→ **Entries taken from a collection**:
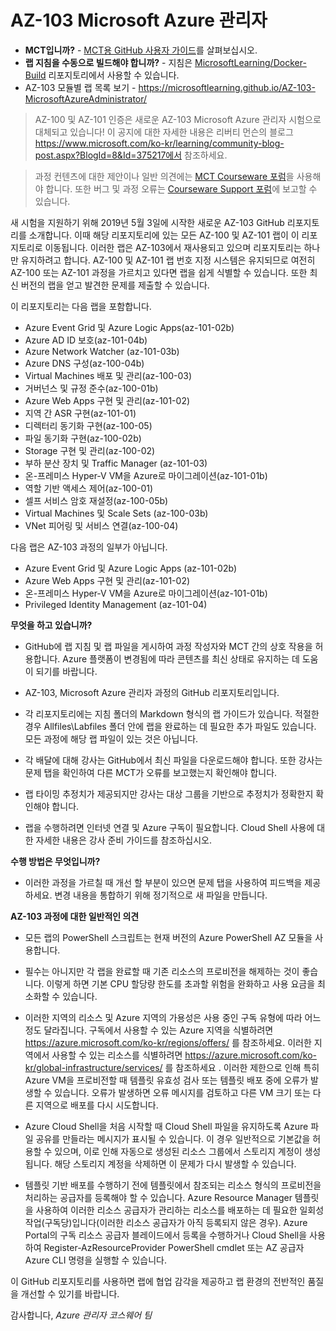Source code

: ﻿# AZ-103 Microsoft Azure 관리자

- **MCT입니까?** - [MCT용 GitHub 사용자 가이드](https://microsoftlearning.github.io/MCT-User-Guide/)를 살펴보십시오.
- **랩 지침을 수동으로 빌드해야 합니까?** - 지침은 [MicrosoftLearning/Docker-Build](https://github.com/MicrosoftLearning/Docker-Build) 리포지토리에서 사용할 수 있습니다.
- AZ-103 모듈별 랩 목록 보기 - https://microsoftlearning.github.io/AZ-103-MicrosoftAzureAdministrator/

> AZ-100 및 AZ-101 인증은 새로운 AZ-103 Microsoft Azure 관리자 시험으로 대체되고 있습니다! 이 공지에 대한 자세한 내용은 리버티 먼슨의 블로그 https://www.microsoft.com/ko-kr/learning/community-blog-post.aspx?BlogId=8&Id=375217에서 참조하세요. 

> 과정 컨텐츠에 대한 제안이나 일반 의견에는 [MCT Courseware 포럼](https://www.microsoft.com/ko-kr/learning/mct-central.aspx)을 사용해야 합니다. 또한 버그 및 과정 오류는 [Courseware Support 포럼](https://trainingsupport.microsoft.com/ko-kr)에 보고할 수 있습니다.
 
새 시험을 지원하기 위해 2019년 5월 3일에 시작한 새로운 AZ-103 GitHub 리포지토리를 소개합니다. 이때 해당 리포지토리에 있는 모든 AZ-100 및 AZ-101 랩이 이 리포지토리로 이동됩니다. 이러한 랩은 AZ-103에서 재사용되고 있으며 리포지토리는 하나만 유지하려고 합니다. AZ-100 및 AZ-101 랩 번호 지정 시스템은 유지되므로 여전히 AZ-100 또는 AZ-101 과정을 가르치고 있다면 랩을 쉽게 식별할 수 있습니다. 또한 최신 버전의 랩을 얻고 발견한 문제를 제출할 수 있습니다.

이 리포지토리는 다음 랩을 포함합니다.

-  Azure Event Grid 및 Azure Logic Apps(az-101-02b)
-  Azure AD ID 보호(az-101-04b)
-  Azure Network Watcher (az-101-03b)
-  Azure DNS 구성(az-100-04b)
-  Virtual Machines 배포 및 관리(az-100-03)
-  거버넌스 및 규정 준수(az-100-01b)
-  Azure Web Apps 구현 및 관리(az-101-02)
-  지역 간 ASR 구현(az-101-01)
-  디렉터리 동기화 구현(az-100-05)
-  파일 동기화 구현(az-100-02b)
-  Storage 구현 및 관리(az-100-02)
-  부하 분산 장치 및 Traffic Manager (az-101-03)
-  온-프레미스 Hyper-V VM을 Azure로 마이그레이션(az-101-01b)
-  역할 기반 액세스 제어(az-100-01)
-  셀프 서비스 암호 재설정(az-100-05b)
-  Virtual Machines 및 Scale Sets (az-100-03b)
-  VNet 피어링 및 서비스 연결(az-100-04)

다음 랩은 AZ-103 과정의 일부가 아닙니다.

-  Azure Event Grid 및 Azure Logic Apps (az-101-02b)
-  Azure Web Apps 구현 및 관리(az-101-02)
-  온-프레미스 Hyper-V VM을 Azure로 마이그레이션(az-101-01b)
-  Privileged Identity Management (az-101-04)

**무엇을 하고 있습니까?**

*	GitHub에 랩 지침 및 랩 파일을 게시하여 과정 작성자와 MCT 간의 상호 작용을 허용합니다. Azure 플랫폼이 변경됨에 따라 콘텐츠를 최신 상태로 유지하는 데 도움이 되기를 바랍니다.

*	AZ-103, Microsoft Azure 관리자 과정의 GitHub 리포지토리입니다. 

*	각 리포지토리에는 지침 폴더의 Markdown 형식의 랩 가이드가 있습니다. 적절한 경우 Allfiles\Labfiles 폴더 안에 랩을 완료하는 데 필요한 추가 파일도 있습니다. 모든 과정에 해당 랩 파일이 있는 것은 아닙니다. 

*	각 배달에 대해 강사는 GitHub에서 최신 파일을 다운로드해야 합니다. 또한 강사는 문제 탭을 확인하여 다른 MCT가 오류를 보고했는지 확인해야 합니다.  

*	랩 타이밍 추정치가 제공되지만 강사는 대상 그룹을 기반으로 추정치가 정확한지 확인해야 합니다.

*	랩을 수행하려면 인터넷 연결 및 Azure 구독이 필요합니다. Cloud Shell 사용에 대한 자세한 내용은 강사 준비 가이드를 참조하십시오. 

**수행 방법은 무엇입니까?**

*	이러한 과정을 가르칠 때 개선 할 부분이 있으면 문제 탭을 사용하여 피드백을 제공하세요. 변경 내용을 통합하기 위해 정기적으로 새 파일을 만듭니다. 

**AZ-103 과정에 대한 일반적인 의견**

* 모든 랩의 PowerShell 스크립트는 현재 버전의 Azure PowerShell AZ 모듈을 사용합니다.

* 필수는 아니지만 각 랩을 완료할 때 기존 리소스의 프로비전을 해제하는 것이 좋습니다. 이렇게 하면 기본 CPU 할당량 한도를 초과할 위험을 완화하고 사용 요금을 최소화할 수 있습니다.

* 이러한 지역의 리소스 및 Azure 지역의 가용성은 사용 중인 구독 유형에 따라 어느 정도 달라집니다. 구독에서 사용할 수 있는 Azure 지역을 식별하려면 https://azure.microsoft.com/ko-kr/regions/offers/ 를 참조하세요. 이러한 지역에서 사용할 수 있는 리소스를 식별하려면 https://azure.microsoft.com/ko-kr/global-infrastructure/services/ 를 참조하세요 . 이러한 제한으로 인해 특히 Azure VM을 프로비전할 때 템플릿 유효성 검사 또는 템플릿 배포 중에 오류가 발생할 수 있습니다. 오류가 발생하면 오류 메시지를 검토하고 다른 VM 크기 또는 다른 지역으로 배포를 다시 시도합니다.

* Azure Cloud Shell을 처음 시작할 때 Cloud Shell 파일을 유지하도록 Azure 파일 공유를 만들라는 메시지가 표시될 수 있습니다. 이 경우 일반적으로 기본값을 허용할 수 있으며, 이로 인해 자동으로 생성된 리소스 그룹에서 스토리지 계정이 생성됩니다. 해당 스토리지 계정을 삭제하면 이 문제가 다시 발생할 수 있습니다.

* 템플릿 기반 배포를 수행하기 전에 템플릿에서 참조되는 리소스 형식의 프로비전을 처리하는 공급자를 등록해야 할 수 있습니다. Azure Resource Manager 템플릿을 사용하여 이러한 리소스 공급자가 관리하는 리소스를 배포하는 데 필요한 일회성 작업(구독당)입니다(이러한 리소스 공급자가 아직 등록되지 않은 경우). Azure Portal의 구독 리소스 공급자 블레이드에서 등록을 수행하거나 Cloud Shell을 사용하여 Register-AzResourceProvider PowerShell cmdlet 또는 AZ 공급자 Azure CLI 명령을 실행할 수 있습니다.

이 GitHub 리포지토리를 사용하면 랩에 협업 감각을 제공하고 랩 환경의 전반적인 품질을 개선할 수 있기를 바랍니다. 

감사합니다, 
*Azure 관리자 코스웨어 팀*
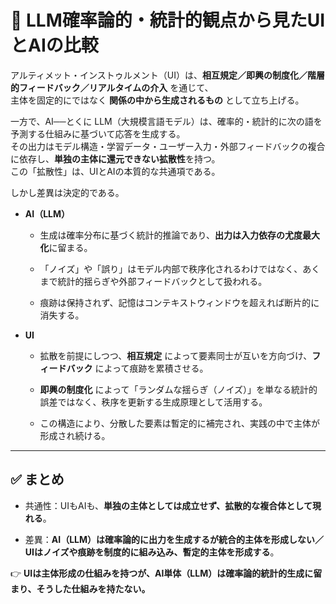 # 🔹 LLM確率論的・統計的観点から見たUIとAIの比較

アルティメット・インストゥルメント（UI）は、**相互規定／即興の制度化／階層的フィードバック／リアルタイムの介入** を通じて、  
主体を固定的にではなく **関係の中から生成されるもの** として立ち上げる。

一方で、AI──とくに LLM（大規模言語モデル）は、確率的・統計的に次の語を予測する仕組みに基づいて応答を生成する。  
その出力はモデル構造・学習データ・ユーザー入力・外部フィードバックの複合に依存し、**単独の主体に還元できない拡散性**を持つ。  
この「拡散性」は、UIとAIの本質的な共通項である。

しかし差異は決定的である。

- **AI（LLM）**
    
    - 生成は確率分布に基づく統計的推論であり、**出力は入力依存の尤度最大化**に留まる。
        
    - 「ノイズ」や「誤り」はモデル内部で秩序化されるわけではなく、あくまで統計的揺らぎや外部フィードバックとして扱われる。
        
    - 痕跡は保持されず、記憶はコンテキストウィンドウを超えれば断片的に消失する。
        
- **UI**
    
    - 拡散を前提にしつつ、**相互規定** によって要素同士が互いを方向づけ、**フィードバック** によって痕跡を累積させる。
        
    - **即興の制度化** によって「ランダムな揺らぎ（ノイズ）」を単なる統計的誤差ではなく、秩序を更新する生成原理として活用する。
        
    - この構造により、分散した要素は暫定的に補完され、実践の中で主体が形成され続ける。
        

---

## ✅ まとめ

- 共通性：UIもAIも、**単独の主体としては成立せず、拡散的な複合体として現れる**。
    
- 差異：**AI（LLM）は確率論的に出力を生成するが統合的主体を形成しない／UIはノイズや痕跡を制度的に組み込み、暫定的主体を形成する**。
    

👉 **UIは主体形成の仕組みを持つが、AI単体（LLM）は確率論的統計的生成に留まり、そうした仕組みを持たない。**
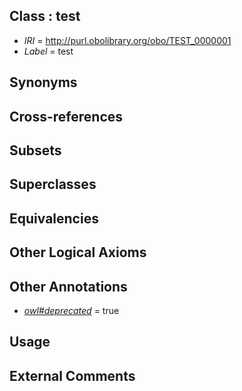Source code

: 
## Class : test

 * *IRI* = http://purl.obolibrary.org/obo/TEST_0000001
 * *Label* = test

## Synonyms


## Cross-references


## Subsets


## Superclasses


## Equivalencies


## Other Logical Axioms


## Other Annotations

 * *[owl#deprecated](../../ed/owl#deprecated.md)* = true

## Usage


## External Comments

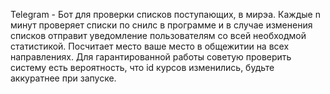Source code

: Telegram - Бот для проверки списков поступающих, в мирэа. Каждые n минут проверяет списки по снилс в программе и в случае изменения списков отправит уведомление пользователям со всей необходмой статистикой. Посчитает место ваше место в общежитии на всех направлениях.
Для гарантированной работы советую проверить систему есть вероятность, что id курсов изменились, будьте аккуратнее при запуске.
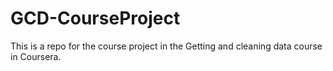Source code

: GCD-CourseProject
=================

This is a repo for the course project in the Getting and cleaning data course in Coursera.
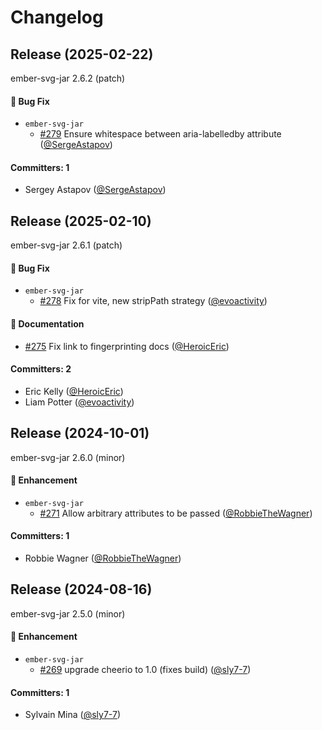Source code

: # Changelog

## Release (2025-02-22)

ember-svg-jar 2.6.2 (patch)

#### :bug: Bug Fix
* `ember-svg-jar`
  * [#279](https://github.com/evoactivity/ember-svg-jar/pull/279) Ensure whitespace between aria-labelledby attribute ([@SergeAstapov](https://github.com/SergeAstapov))

#### Committers: 1
- Sergey Astapov ([@SergeAstapov](https://github.com/SergeAstapov))

## Release (2025-02-10)

ember-svg-jar 2.6.1 (patch)

#### :bug: Bug Fix
* `ember-svg-jar`
  * [#278](https://github.com/evoactivity/ember-svg-jar/pull/278) Fix for vite, new stripPath strategy ([@evoactivity](https://github.com/evoactivity))

#### :memo: Documentation
* [#275](https://github.com/evoactivity/ember-svg-jar/pull/275) Fix link to fingerprinting docs ([@HeroicEric](https://github.com/HeroicEric))

#### Committers: 2
- Eric Kelly ([@HeroicEric](https://github.com/HeroicEric))
- Liam Potter ([@evoactivity](https://github.com/evoactivity))

## Release (2024-10-01)

ember-svg-jar 2.6.0 (minor)

#### :rocket: Enhancement
* `ember-svg-jar`
  * [#271](https://github.com/evoactivity/ember-svg-jar/pull/271) Allow arbitrary attributes to be passed ([@RobbieTheWagner](https://github.com/RobbieTheWagner))

#### Committers: 1
- Robbie Wagner ([@RobbieTheWagner](https://github.com/RobbieTheWagner))

## Release (2024-08-16)

ember-svg-jar 2.5.0 (minor)

#### :rocket: Enhancement
* `ember-svg-jar`
  * [#269](https://github.com/evoactivity/ember-svg-jar/pull/269) upgrade cheerio to 1.0 (fixes build) ([@sly7-7](https://github.com/sly7-7))

#### Committers: 1
- Sylvain Mina ([@sly7-7](https://github.com/sly7-7))
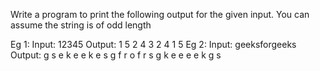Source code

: Write a program to print the following output for the given input. You can assume the string is of odd length

Eg 1: Input: 12345
       Output:
1       5
  2   4
    3
  2  4
1      5
Eg 2: Input: geeksforgeeks
         Output:
g                         s
  e                     k
    e                 e
      k             e
        s         g
          f      r
             o
          f     r
        s         g
      k             e
    e                 e
  e                      k
g                          s 
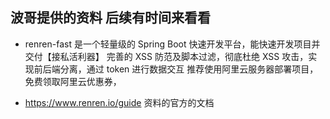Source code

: ## 波哥提供的资料  后续有时间来看看
* renren-fast 是一个轻量级的 Spring Boot 快速开发平台，能快速开发项目并交付【接私活利器】 完善的 XSS 防范及脚本过滤，彻底杜绝 XSS 攻击，实现前后端分离，通过 token 进行数据交互 推荐使用阿里云服务器部署项目，免费领取阿里云优惠券，

* https://www.renren.io/guide   资料的官方的文档 
 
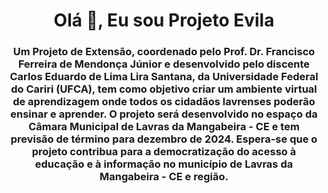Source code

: <h1 align="center">Olá 👋, Eu sou Projeto Evila</h1>
<h3 align="center">Um Projeto de Extensão, coordenado pelo Prof. Dr. Francisco Ferreira de Mendonça Júnior e desenvolvido pelo discente Carlos Eduardo de Lima Lira Santana,
da Universidade Federal do Cariri (UFCA), tem como objetivo criar um ambiente virtual de aprendizagem onde todos os cidadãos lavrenses poderão ensinar e aprender. 
O projeto será desenvolvido no espaço da Câmara Municipal de Lavras da Mangabeira - CE e tem previsão de término para dezembro de 2024. Espera-se que o projeto contribua
para a democratização do acesso à educação e à informação no município de Lavras da Mangabeira - CE e região.</h3>

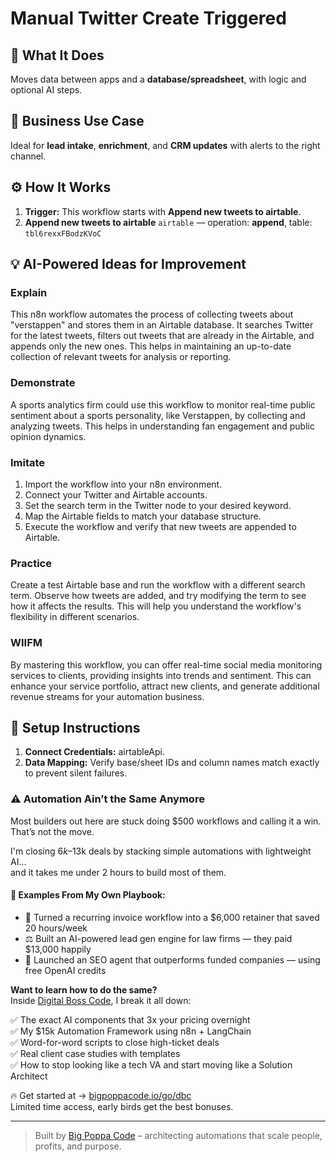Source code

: # Manual Twitter Create Triggered
  ## 🚀 What It Does
  Moves data between apps and a **database/spreadsheet**, with logic and optional AI steps.
  
  ## 💼 Business Use Case
  Ideal for **lead intake**, **enrichment**, and **CRM updates** with alerts to the right channel.
  
  ## ⚙️ How It Works
  1. **Trigger:** This workflow starts with **Append new tweets to airtable**.
  2. **Append new tweets to airtable** `airtable` — operation: **append**, table: `tbl6rexxFBodzKVoC`
  
  ## 💡 AI-Powered Ideas for Improvement
  ### Explain
This n8n workflow automates the process of collecting tweets about "verstappen" and stores them in an Airtable database. It searches Twitter for the latest tweets, filters out tweets that are already in the Airtable, and appends only the new ones. This helps in maintaining an up-to-date collection of relevant tweets for analysis or reporting.

### Demonstrate
A sports analytics firm could use this workflow to monitor real-time public sentiment about a sports personality, like Verstappen, by collecting and analyzing tweets. This helps in understanding fan engagement and public opinion dynamics.

### Imitate
1. Import the workflow into your n8n environment.
2. Connect your Twitter and Airtable accounts.
3. Set the search term in the Twitter node to your desired keyword.
4. Map the Airtable fields to match your database structure.
5. Execute the workflow and verify that new tweets are appended to Airtable.

### Practice
Create a test Airtable base and run the workflow with a different search term. Observe how tweets are added, and try modifying the term to see how it affects the results. This will help you understand the workflow's flexibility in different scenarios.

### WIIFM
By mastering this workflow, you can offer real-time social media monitoring services to clients, providing insights into trends and sentiment. This can enhance your service portfolio, attract new clients, and generate additional revenue streams for your automation business.
  
  ## 🔧 Setup Instructions
  1. **Connect Credentials:** airtableApi.
2. **Data Mapping:** Verify base/sheet IDs and column names match exactly to prevent silent failures.
  
### ⚠️ Automation Ain’t the Same Anymore

Most builders out here are stuck doing $500 workflows and calling it a win.  
That’s not the move.  

I'm closing $6k–$13k deals by stacking simple automations with lightweight AI...  
and it takes me under 2 hours to build most of them.

#### 🧠 Examples From My Own Playbook:
- 🔁 Turned a recurring invoice workflow into a $6,000 retainer that saved 20 hours/week  
- ⚖️ Built an AI-powered lead gen engine for law firms — they paid $13,000 happily  
- 🚀 Launched an SEO agent that outperforms funded companies — using free OpenAI credits  

**Want to learn how to do the same?**  
Inside [Digital Boss Code](https://bigpoppacode.io/go/dbc), I break it all down:

✅ The exact AI components that 3x your pricing overnight  
✅ My $15k Automation Framework using n8n + LangChain  
✅ Word-for-word scripts to close high-ticket deals  
✅ Real client case studies with templates  
✅ How to stop looking like a tech VA and start moving like a Solution Architect  

🔥 Get started at → [bigpoppacode.io/go/dbc](https://bigpoppacode.io/go/dbc)  
Limited time access, early birds get the best bonuses.

---
> Built by [Big Poppa Code](https://bigpoppacode.io) – architecting automations that scale people, profits, and purpose.
  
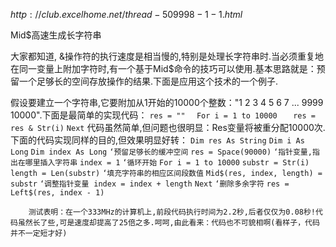 $http://club.excelhome.net/thread-509998-1-1.html$



Mid$高速生成长字符串

大家都知道, &操作符的执行速度是相当慢的,特别是处理长字符串时.当必须重复地在同一变量上附加字符时,有一个基于Mid$命令的技巧可以使用.基本思路就是：预留一个足够长的空间存放操作的结果.下面是应用这个技术的一个例子.

假设要建立一个字符串,它要附加从1开始的10000个整数："1 2 3 4 5 6 7 ... 9999 10000".下面是最简单的实现代码：
`res = ""` 
`​	For i = 1 to 10000`
`	res = res & Str(i)`
``Next``
         代码虽然简单,但问题也很明显：Res变量将被重分配10000次.下面的代码实现同样的目的,但效果明显好转：
`Dim res As String` 
`Dim i As Long` 
`Dim index As Long` 
`‘预留足够长的缓冲空间`
`res = Space(90000)`
`‘指针变量,指出在哪里插入字符串`
`index = 1`
`‘循环开始`
`For i = 1 to 10000`
​	`substr = Str(i)`
​	`length = Len(substr)`
​	`‘填充字符串的相应区间段数值`
​	`Mid$(res, index, length) = substr`
`‘调整指针变量`
​	`index = index + length`
`Next`
`‘删除多余字符`
`res = Left$(res, index - 1)`

        测试表明：在一个333MHz的计算机上,前段代码执行时间为2.2秒,后者仅仅为0.08秒!代码虽然长了些,可是速度却提高了25倍之多.呵呵,由此看来：代码也不可貌相啊(看样子，代码并不一定短才好) 

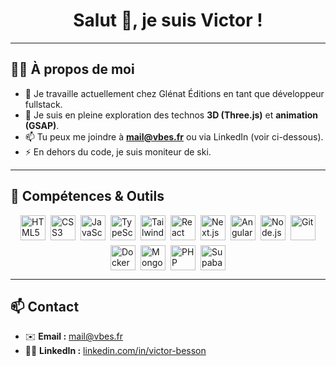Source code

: <!-- Bannière de bienvenue -->
<h1 align="center">
  Salut 👋, je suis Victor !
</h1>

---

## 👨‍💻 À propos de moi

- 🔭 Je travaille actuellement chez Glénat Éditions en tant que développeur fullstack.
- 🌱 Je suis en pleine exploration des technos **3D (Three.js)** et **animation (GSAP)**.
- 📫 Tu peux me joindre à **mail@vbes.fr** ou via LinkedIn (voir ci-dessous).
- ⚡ En dehors du code, je suis moniteur de ski.

---

## 🔧 Compétences & Outils

<div style="display: flex; flex-wrap: wrap; gap: 8px; justify-content: center; align-items: center;">
  <img
    alt="HTML5"
    src="https://cdn.jsdelivr.net/gh/devicons/devicon/icons/html5/html5-original.svg"
    height="40"
    width="auto"
  />
  <img
    alt="CSS3"
    src="https://cdn.jsdelivr.net/gh/devicons/devicon/icons/css3/css3-original.svg"
    height="40"
    width="auto"
  />
  <img
    alt="JavaScript"
    src="https://cdn.jsdelivr.net/gh/devicons/devicon/icons/javascript/javascript-original.svg"
    height="40"
    width="auto"
  />
  <img
    alt="TypeScript"
    src="https://cdn.jsdelivr.net/gh/devicons/devicon/icons/typescript/typescript-original.svg"
    height="40"
    width="auto"
  />
  <img
    alt="Tailwind CSS"
    src="https://cdn.jsdelivr.net/gh/devicons/devicon/icons/tailwindcss/tailwindcss-original.svg"
    height="40"
    width="auto"
  />
  <img
    alt="React"
    src="https://cdn.jsdelivr.net/gh/devicons/devicon/icons/react/react-original.svg"
    height="40"
    width="auto"
  />
  <img
    alt="Next.js"
    src="https://cdn.jsdelivr.net/gh/devicons/devicon/icons/nextjs/nextjs-original.svg"
    height="40"
    width="auto"
  />
  <img
    alt="Angular"
    src="https://cdn.jsdelivr.net/gh/devicons/devicon/icons/angularjs/angularjs-original.svg"
    height="40"
    width="auto"
  />
  <img
    alt="Node.js"
    src="https://cdn.jsdelivr.net/gh/devicons/devicon/icons/nodejs/nodejs-original.svg"
    height="40"
    width="auto"
  />
  <img
    alt="Git"
    src="https://cdn.jsdelivr.net/gh/devicons/devicon/icons/git/git-original.svg"
    height="40"
    width="auto"
  />
  <img
    alt="Docker"
    src="https://cdn.jsdelivr.net/gh/devicons/devicon/icons/docker/docker-original.svg"
    height="40"
    width="auto"
  />
  <img
    alt="MongoDB"
    src="https://cdn.jsdelivr.net/gh/devicons/devicon/icons/mongodb/mongodb-original.svg"
    height="40"
    width="auto"
  />
  <img
    alt="PHP"
    src="https://cdn.jsdelivr.net/gh/devicons/devicon/icons/php/php-original.svg"
    height="40"
    width="auto"
  />
  <img
    alt="Supabase"
    src="https://cdn.jsdelivr.net/gh/devicons/devicon/icons/supabase/supabase-original.svg"
    height="40"
    width="auto"
  />
</div>

---

## 📫 Contact

- ✉️ **Email :** [mail@vbes.fr](mailto:mail@vbes.fr)  
- 🧑‍💼 **LinkedIn :** [linkedin.com/in/victor-besson](https://www.linkedin.com/in/victor-besson/)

→ **Required work**:
Starting at the first line of the records and stopping after the line with "- AZ-103 모듈별", copy each line exactly; pictures stay out.

→ **Response to this task**:
Source code

: ﻿# AZ-103 Microsoft Azure 관리자

- **MCT입니까?** - [MCT용 GitHub 사용자 가이드](https://microsoftlearning.github.io/MCT-User-Guide/)를 살펴보십시오.
- **랩 지침을 수동으로 빌드해야 합니까?** - 지침은 [MicrosoftLearning/Docker-Build](https://github.com/MicrosoftLearning/Docker-Build) 리포지토리에서 사용할 수 있습니다.
- AZ-103 모듈별 랩 목록 보기 - https://microsoftlearning.github.io/AZ-103-MicrosoftAzureAdministrator/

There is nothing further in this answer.